We likewise are of the opinion that a policy which requires Administrative Judges to interfere with, and to intrude upon, the judicial process, usurping the power of Trial Judges to grant or deny a trial continuance, also warrants comment. Without elaborating upon constitutional and statutory provisions pertaining to the authority of the Chief Judge and Chief Administrator to regulate practice and procedure in the courts, and to delegate such authority to Administrative Judges, it suffices to say that there is no provision contained in any such law which expressly or impliedly permits the delegation to an Administrative Judge of the power to supersede, overrule, control or aid a Trial Judge in carrying out his adjudicative responsibilities. Delegation of administrative powers to a Judge is limited and does not increase the judicial power or *144authority of such Administrative Judge as to give him authority to overrule decisions made by other Judges in cases properly assigned to them, or to make the decisions for such other Judges.
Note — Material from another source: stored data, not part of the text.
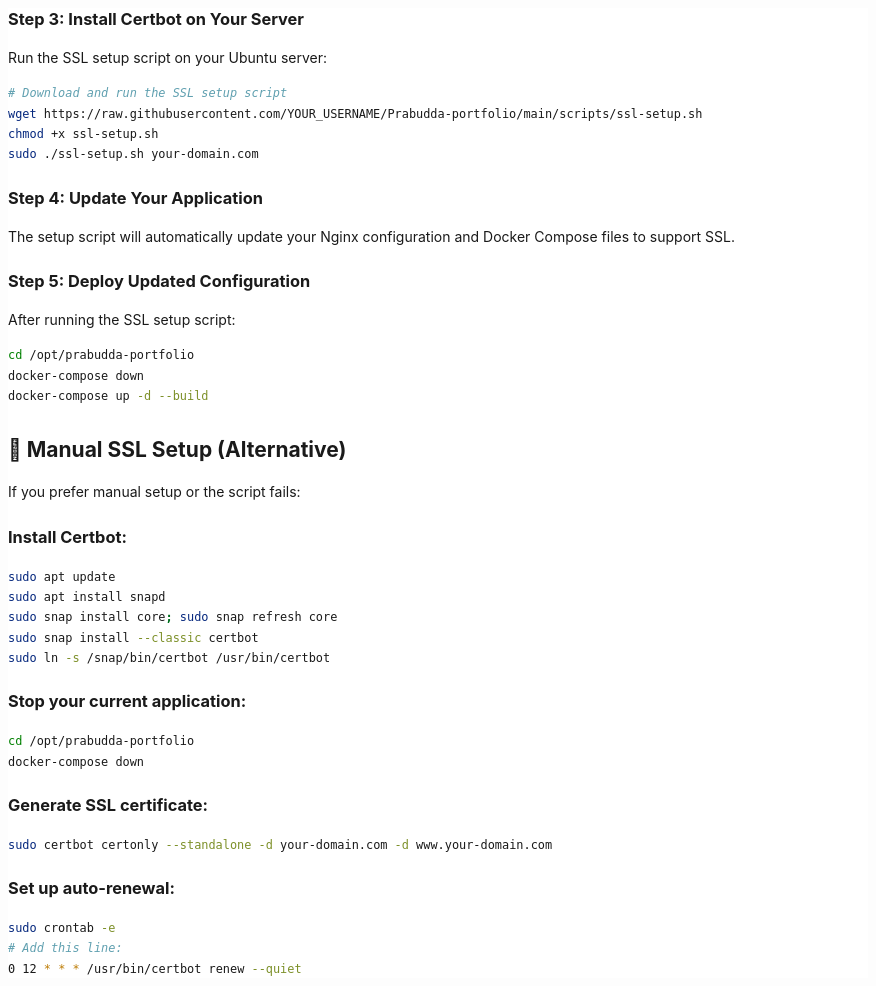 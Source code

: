 ### Step 3: Install Certbot on Your Server

Run the SSL setup script on your Ubuntu server:

```bash
# Download and run the SSL setup script
wget https://raw.githubusercontent.com/YOUR_USERNAME/Prabudda-portfolio/main/scripts/ssl-setup.sh
chmod +x ssl-setup.sh
sudo ./ssl-setup.sh your-domain.com
```

### Step 4: Update Your Application

The setup script will automatically update your Nginx configuration and Docker Compose files to support SSL.

### Step 5: Deploy Updated Configuration

After running the SSL setup script:

```bash
cd /opt/prabudda-portfolio
docker-compose down
docker-compose up -d --build
```

## 🔧 Manual SSL Setup (Alternative)

If you prefer manual setup or the script fails:

### Install Certbot:
```bash
sudo apt update
sudo apt install snapd
sudo snap install core; sudo snap refresh core
sudo snap install --classic certbot
sudo ln -s /snap/bin/certbot /usr/bin/certbot
```

### Stop your current application:
```bash
cd /opt/prabudda-portfolio
docker-compose down
```

### Generate SSL certificate:
```bash
sudo certbot certonly --standalone -d your-domain.com -d www.your-domain.com
```

### Set up auto-renewal:
```bash
sudo crontab -e
# Add this line:
0 12 * * * /usr/bin/certbot renew --quiet
```
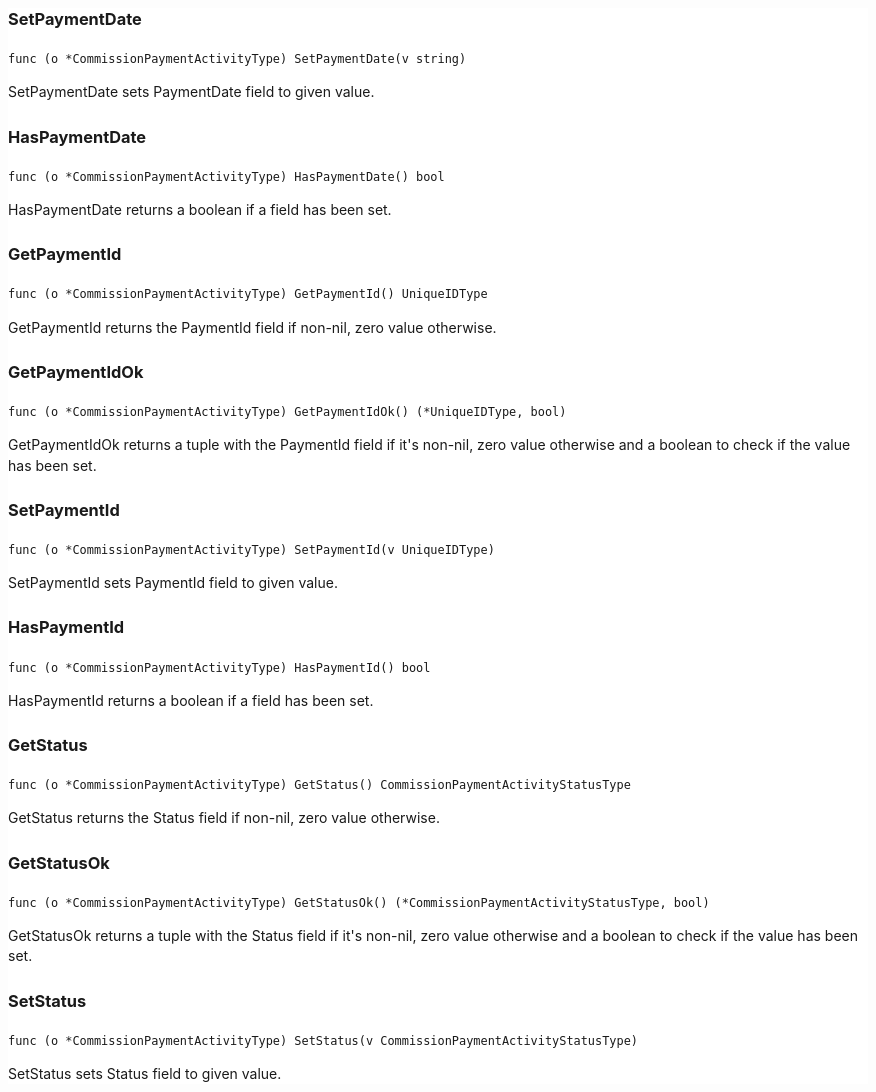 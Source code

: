 ### SetPaymentDate

`func (o *CommissionPaymentActivityType) SetPaymentDate(v string)`

SetPaymentDate sets PaymentDate field to given value.

### HasPaymentDate

`func (o *CommissionPaymentActivityType) HasPaymentDate() bool`

HasPaymentDate returns a boolean if a field has been set.

### GetPaymentId

`func (o *CommissionPaymentActivityType) GetPaymentId() UniqueIDType`

GetPaymentId returns the PaymentId field if non-nil, zero value otherwise.

### GetPaymentIdOk

`func (o *CommissionPaymentActivityType) GetPaymentIdOk() (*UniqueIDType, bool)`

GetPaymentIdOk returns a tuple with the PaymentId field if it's non-nil, zero value otherwise
and a boolean to check if the value has been set.

### SetPaymentId

`func (o *CommissionPaymentActivityType) SetPaymentId(v UniqueIDType)`

SetPaymentId sets PaymentId field to given value.

### HasPaymentId

`func (o *CommissionPaymentActivityType) HasPaymentId() bool`

HasPaymentId returns a boolean if a field has been set.

### GetStatus

`func (o *CommissionPaymentActivityType) GetStatus() CommissionPaymentActivityStatusType`

GetStatus returns the Status field if non-nil, zero value otherwise.

### GetStatusOk

`func (o *CommissionPaymentActivityType) GetStatusOk() (*CommissionPaymentActivityStatusType, bool)`

GetStatusOk returns a tuple with the Status field if it's non-nil, zero value otherwise
and a boolean to check if the value has been set.

### SetStatus

`func (o *CommissionPaymentActivityType) SetStatus(v CommissionPaymentActivityStatusType)`

SetStatus sets Status field to given value.
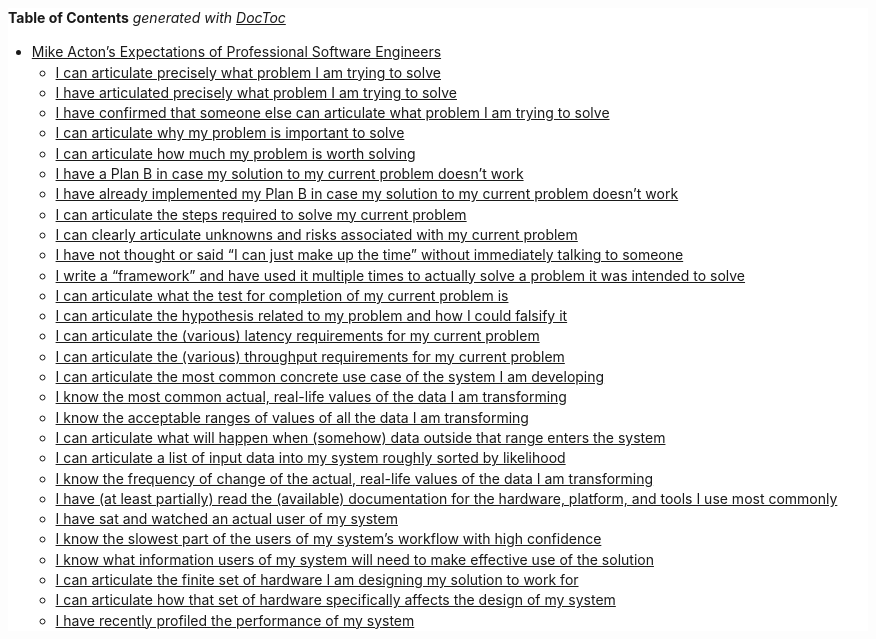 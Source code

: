 

**Table of Contents**  *generated with [DocToc](https://github.com/thlorenz/doctoc)*

- [Mike Acton’s Expectations of Professional Software Engineers](#mike-actons-expectations-of-professional-software-engineers)
  - [I can articulate precisely what problem I am trying to solve](#i-can-articulate-precisely-what-problem-i-am-trying-to-solve)
  - [I have articulated precisely what problem I am trying to solve](#i-have-articulated-precisely-what-problem-i-am-trying-to-solve)
  - [I have confirmed that someone else can articulate what problem I am trying to solve](#i-have-confirmed-that-someone-else-can-articulate-what-problem-i-am-trying-to-solve)
  - [I can articulate why my problem is important to solve](#i-can-articulate-why-my-problem-is-important-to-solve)
  - [I can articulate how much my problem is worth solving](#i-can-articulate-how-much-my-problem-is-worth-solving)
  - [I have a Plan B in case my solution to my current problem doesn’t work](#i-have-a-plan-b-in-case-my-solution-to-my-current-problem-doesnt-work)
  - [I have already implemented my Plan B in case my solution to my current problem doesn’t work](#i-have-already-implemented-my-plan-b-in-case-my-solution-to-my-current-problem-doesnt-work)
  - [I can articulate the steps required to solve my current problem](#i-can-articulate-the-steps-required-to-solve-my-current-problem)
  - [I can clearly articulate unknowns and risks associated with my current problem](#i-can-clearly-articulate-unknowns-and-risks-associated-with-my-current-problem)
  - [I have not thought or said “I can just make up the time” without immediately talking to someone](#i-have-not-thought-or-said-i-can-just-make-up-the-time-without-immediately-talking-to-someone)
  - [I write a “framework” and have used it multiple times to actually solve a problem it was intended to solve](#i-write-a-framework-and-have-used-it-multiple-times-to-actually-solve-a-problem-it-was-intended-to-solve)
  - [I can articulate what the test for completion of my current problem is](#i-can-articulate-what-the-test-for-completion-of-my-current-problem-is)
  - [I can articulate the hypothesis related to my problem and how I could falsify it](#i-can-articulate-the-hypothesis-related-to-my-problem-and-how-i-could-falsify-it)
  - [I can articulate the (various) latency requirements for my current problem](#i-can-articulate-the-various-latency-requirements-for-my-current-problem)
  - [I can articulate the (various) throughput requirements for my current problem](#i-can-articulate-the-various-throughput-requirements-for-my-current-problem)
  - [I can articulate the most common concrete use case of the system I am developing](#i-can-articulate-the-most-common-concrete-use-case-of-the-system-i-am-developing)
  - [I know the most common actual, real-life values of the data I am transforming](#i-know-the-most-common-actual-real-life-values-of-the-data-i-am-transforming)
  - [I know the acceptable ranges of values of all the data I am transforming](#i-know-the-acceptable-ranges-of-values-of-all-the-data-i-am-transforming)
  - [I can articulate what will happen when (somehow) data outside that range enters the system](#i-can-articulate-what-will-happen-when-somehow-data-outside-that-range-enters-the-system)
  - [I can articulate a list of input data into my system roughly sorted by likelihood](#i-can-articulate-a-list-of-input-data-into-my-system-roughly-sorted-by-likelihood)
  - [I know the frequency of change of the actual, real-life values of the data I am transforming](#i-know-the-frequency-of-change-of-the-actual-real-life-values-of-the-data-i-am-transforming)
  - [I have (at least partially) read the (available) documentation for the hardware, platform, and tools I use most commonly](#i-have-at-least-partially-read-the-available-documentation-for-the-hardware-platform-and-tools-i-use-most-commonly)
  - [I have sat and watched an actual user of my system](#i-have-sat-and-watched-an-actual-user-of-my-system)
  - [I know the slowest part of the users of my system’s workflow with high confidence](#i-know-the-slowest-part-of-the-users-of-my-systems-workflow-with-high-confidence)
  - [I know what information users of my system will need to make effective use of the solution](#i-know-what-information-users-of-my-system-will-need-to-make-effective-use-of-the-solution)
  - [I can articulate the finite set of hardware I am designing my solution to work for](#i-can-articulate-the-finite-set-of-hardware-i-am-designing-my-solution-to-work-for)
  - [I can articulate how that set of hardware specifically affects the design of my system](#i-can-articulate-how-that-set-of-hardware-specifically-affects-the-design-of-my-system)
  - [I have recently profiled the performance of my system](#i-have-recently-profiled-the-performance-of-my-system) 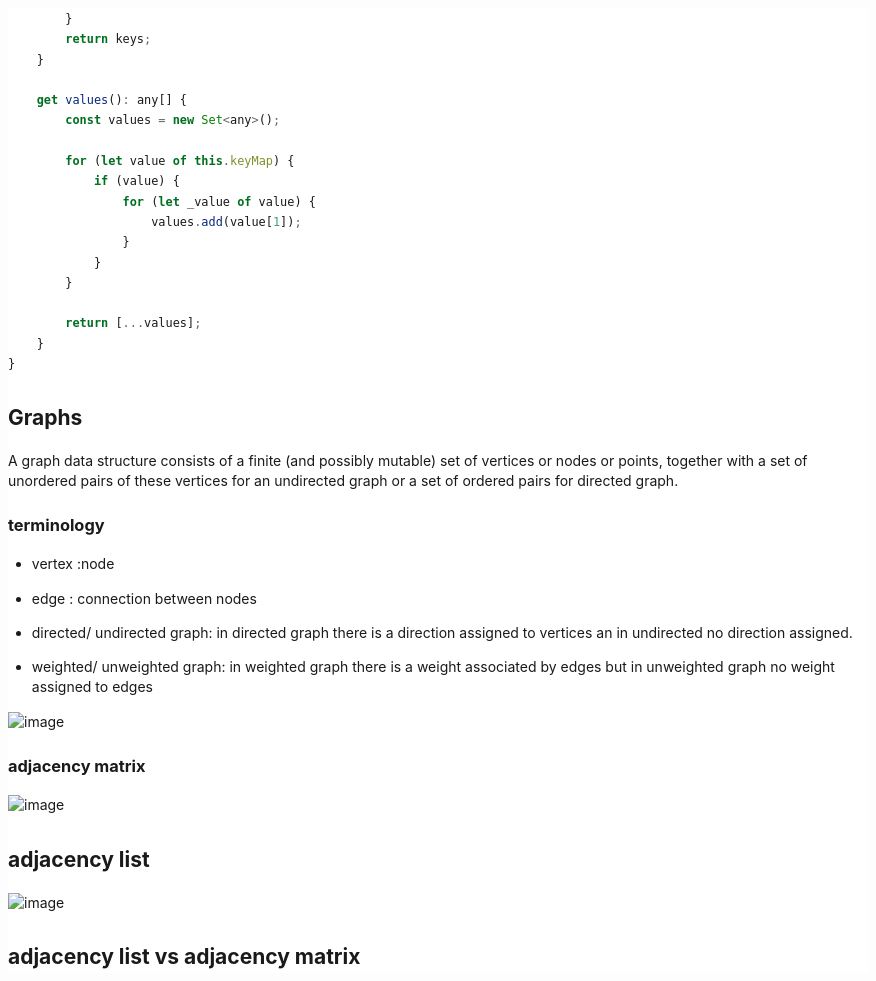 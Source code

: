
 ```javascript
        }
        return keys;
    }

    get values(): any[] {
        const values = new Set<any>();

        for (let value of this.keyMap) {
            if (value) {
                for (let _value of value) {
                    values.add(value[1]);
                }
            }
        }

        return [...values];
    }
}
```

## Graphs

A graph data structure consists of a finite (and possibly mutable) set of vertices or nodes or points, together with a set of unordered pairs of these vertices for an undirected graph or a set of ordered pairs for directed graph.

### terminology

-   vertex :node

-   edge : connection between nodes

-   directed/ undirected graph:
    in directed graph there is a direction assigned to vertices an in undirected no direction assigned.

-   weighted/ unweighted graph:
    in weighted graph there is a weight associated by edges but in unweighted graph no weight assigned to edges
    
![image](./assets/3.-Weithened-Graph.png)

### adjacency matrix


![image](./assets/GahiR.jpg)

## adjacency list


![image](./assets/268857bd-bb32-4fa5-88c9-66d7787952e9.png)

## adjacency list vs adjacency matrix
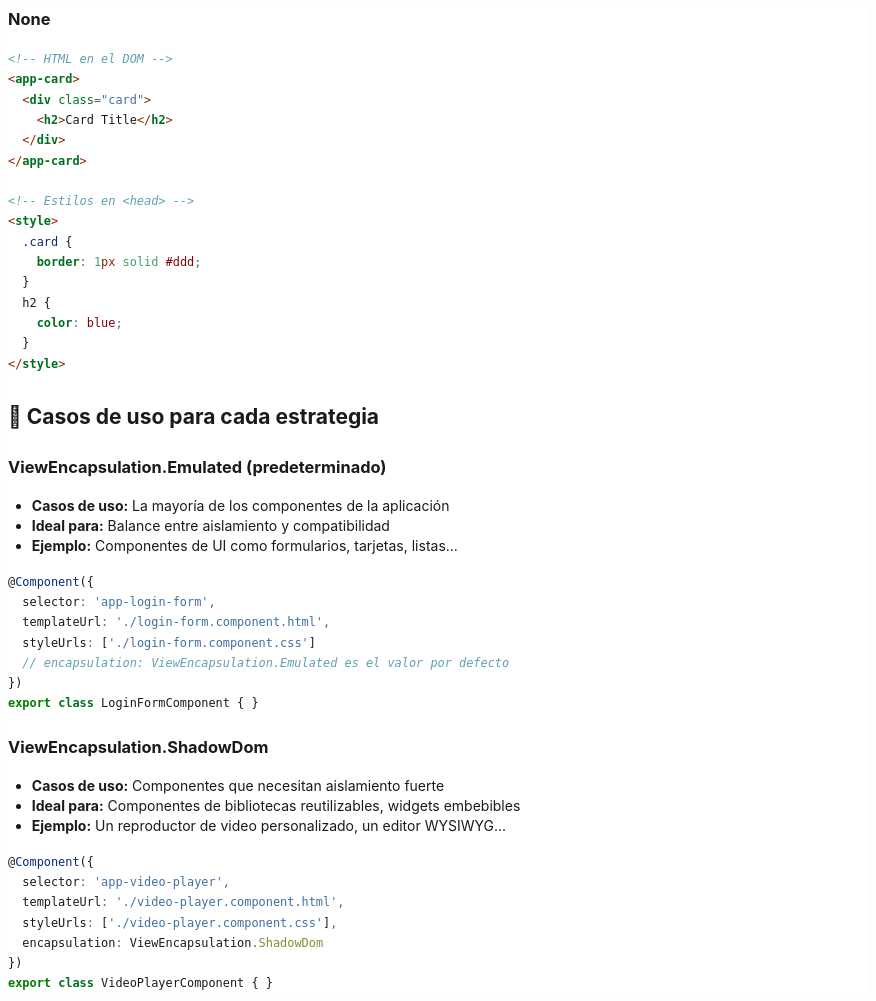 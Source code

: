 ### None

```html
<!-- HTML en el DOM -->
<app-card>
  <div class="card">
    <h2>Card Title</h2>
  </div>
</app-card>

<!-- Estilos en <head> -->
<style>
  .card {
    border: 1px solid #ddd;
  }
  h2 {
    color: blue;
  }
</style>
```

## 🔧 Casos de uso para cada estrategia

### ViewEncapsulation.Emulated (predeterminado)
- **Casos de uso:** La mayoría de los componentes de la aplicación
- **Ideal para:** Balance entre aislamiento y compatibilidad
- **Ejemplo:** Componentes de UI como formularios, tarjetas, listas...

```typescript
@Component({
  selector: 'app-login-form',
  templateUrl: './login-form.component.html',
  styleUrls: ['./login-form.component.css']
  // encapsulation: ViewEncapsulation.Emulated es el valor por defecto
})
export class LoginFormComponent { }
```

### ViewEncapsulation.ShadowDom
- **Casos de uso:** Componentes que necesitan aislamiento fuerte
- **Ideal para:** Componentes de bibliotecas reutilizables, widgets embebibles
- **Ejemplo:** Un reproductor de video personalizado, un editor WYSIWYG...

```typescript
@Component({
  selector: 'app-video-player',
  templateUrl: './video-player.component.html',
  styleUrls: ['./video-player.component.css'],
  encapsulation: ViewEncapsulation.ShadowDom
})
export class VideoPlayerComponent { }
```
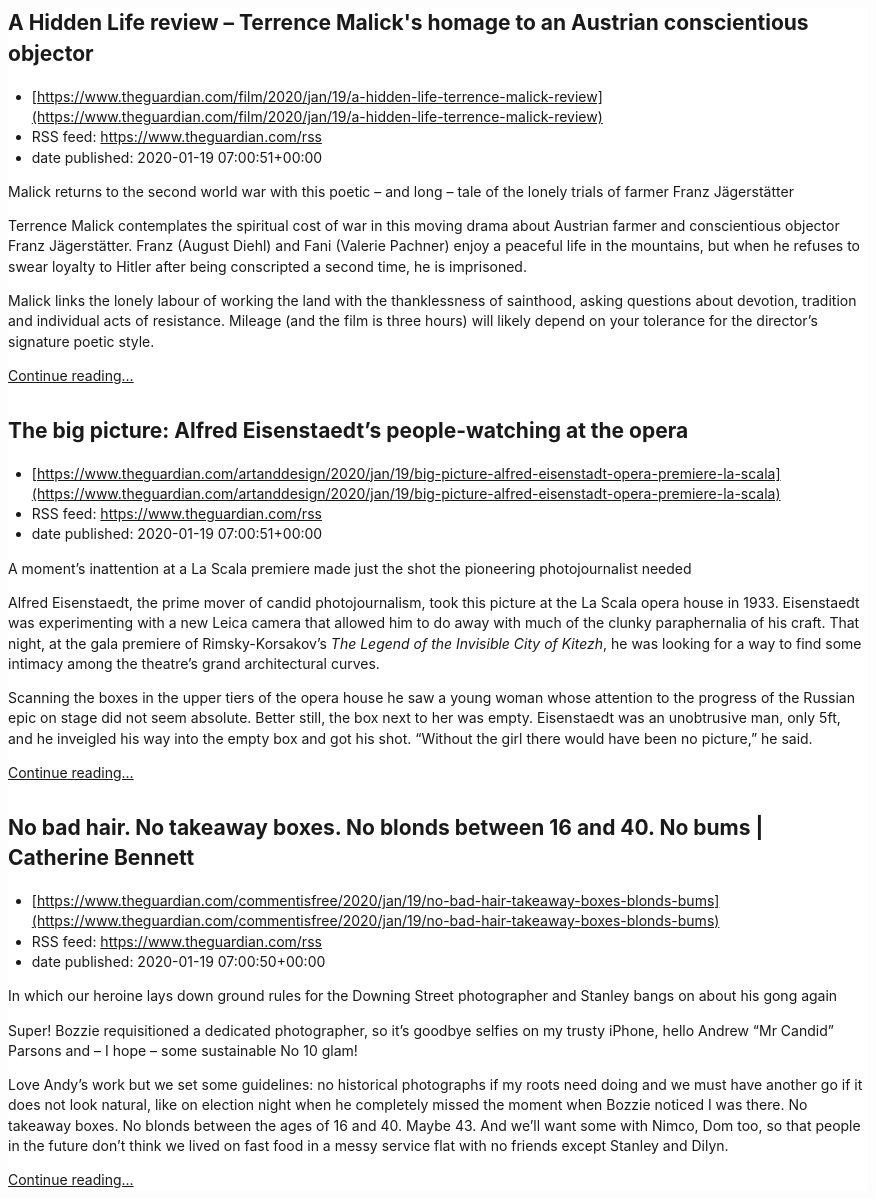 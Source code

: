 ## A Hidden Life review – Terrence Malick's homage to an Austrian conscientious objector
 - [https://www.theguardian.com/film/2020/jan/19/a-hidden-life-terrence-malick-review](https://www.theguardian.com/film/2020/jan/19/a-hidden-life-terrence-malick-review)
 - RSS feed: https://www.theguardian.com/rss
 - date published: 2020-01-19 07:00:51+00:00

<p>Malick returns to the second world war with this poetic – and long – tale of the lonely trials of farmer Franz Jägerstätter</p><p>Terrence Malick contemplates the spiritual cost of war in this moving drama about Austrian farmer and conscientious objector Franz Jägerstätter. Franz (August Diehl) and Fani (Valerie Pachner) enjoy a peaceful life in the mountains, but when he refuses to swear loyalty to Hitler after being conscripted a second time, he is imprisoned.</p><p>Malick links the lonely labour of working the land with the thanklessness of sainthood, asking questions about devotion, tradition and individual acts of resistance. Mileage (and the film is three hours) will likely depend on your tolerance for the director’s signature poetic style.</p> <a href="https://www.theguardian.com/film/2020/jan/19/a-hidden-life-terrence-malick-review">Continue reading...</a>

## The big picture: Alfred Eisenstaedt’s people-watching at the opera
 - [https://www.theguardian.com/artanddesign/2020/jan/19/big-picture-alfred-eisenstadt-opera-premiere-la-scala](https://www.theguardian.com/artanddesign/2020/jan/19/big-picture-alfred-eisenstadt-opera-premiere-la-scala)
 - RSS feed: https://www.theguardian.com/rss
 - date published: 2020-01-19 07:00:51+00:00

A moment’s inattention at a La Scala premiere made just the shot the pioneering photojournalist needed<p>Alfred Eisenstaedt, the prime mover of candid photojournalism, took this picture at the La Scala opera house in 1933. Eisenstaedt was experimenting with a new Leica camera that allowed him to do away with much of the clunky paraphernalia of his craft. That night, at the gala premiere of Rimsky-Korsakov’s <em>The Legend of the Invisible City of Kitezh</em>, he was looking for a way to find some intimacy among the theatre’s grand architectural curves.</p><p>Scanning the boxes in the upper tiers of the opera house he saw a young woman whose attention to the progress of the Russian epic on stage did not seem absolute. Better still, the box next to her was empty. Eisenstaedt was an unobtrusive man, only 5ft, and he inveigled his way into the empty box and got his shot. “Without the girl there would have been no picture,” he said.</p> <a href="https://www.theguardian.com/artanddesign/2020/jan/19/big-picture-alfred-eisenstadt-opera-premiere-la-scala">Continue reading...</a>

## No bad hair. No takeaway boxes. No blonds between 16 and 40. No bums | Catherine Bennett
 - [https://www.theguardian.com/commentisfree/2020/jan/19/no-bad-hair-takeaway-boxes-blonds-bums](https://www.theguardian.com/commentisfree/2020/jan/19/no-bad-hair-takeaway-boxes-blonds-bums)
 - RSS feed: https://www.theguardian.com/rss
 - date published: 2020-01-19 07:00:50+00:00

<p>In which our heroine lays down ground rules for the Downing Street photographer and Stanley bangs on about his gong again</p><p>Super! Bozzie requisitioned a dedicated photographer, so it’s goodbye selfies on my trusty iPhone, hello Andrew “Mr Candid” Parsons and – I hope – some sustainable No 10 glam!</p><p>Love Andy’s work but we set some guidelines: no historical photographs if my roots need doing and we must have another go if it does not look natural, like on election night when he completely missed the moment when Bozzie noticed I was there. No takeaway boxes. No blonds between the ages of 16 and 40. Maybe 43. And we’ll want some with Nimco, Dom too, so that people in the future don’t think we lived on fast food in a messy service flat with no friends except Stanley and Dilyn.</p> <a href="https://www.theguardian.com/commentisfree/2020/jan/19/no-bad-hair-takeaway-boxes-blonds-bums">Continue reading...</a>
We are frankly disturbed by what countless members of this State’s judiciary have perceived to be determined and pervasive efforts to dilute and perhaps even eviscerate their constitutional, statutory, traditional and inherent decision-making powers under the shibboleth “Administrative Court Reform”. The unjustified transfer of judicial power to administrators, at the trial level, undermines the traditional concept of judicial independence in the decision-making process. Unless terminated, such an administrative policy would in time inevitably relegate the judiciary to a ministerial role of referring both substantive and procedural issues to an unresponsive and unqualified bureaucracy.
We are not unmindful of the dedicated efforts of the Trial Bench in their attempt to cope with the ever increasing torrent of cases inundating the courts of this State. In addition, we are cognizant of the tireless endeavors of court administrators, judicial and nonjudicial alike, who strive assiduously to institute administrative reforms which will promote simplicity in procedure, the just determination of cases, and the elimination of unjustifiable expense and delay in litigation. It must be emphasized, therefore, that this court wholeheartedly supports conscientious and prudent efforts to promote efficiency by alleviating case congestion and reducing trial delay.
However, we strongly oppose the implementation of proposed changes in the name of court reform which are violative of the Constitution and statutes of this State, and unjustly affect the rights of litigants. Indeed, it would be ironic if, in the quest to remove obstacles now impending the speedy administration of justice, additional roadblocks are unwittingly set up by the precipitous promulgation of onerous and ill-conceived directives which result in injustice.
Accordingly, the order denying plaintiffs’ application to set aside the trial court’s dismissal of the actions and to *145restore the cases to the Trial Calendar should be reversed and the motion granted.
Mollen, P. J., Thompson and Niehoff, JJ., concur. Order of the Supreme Court, Rockland County, entered April 6, 1981, reversed, with $50 costs and disbursements, and plaintiffs’ motion is granted.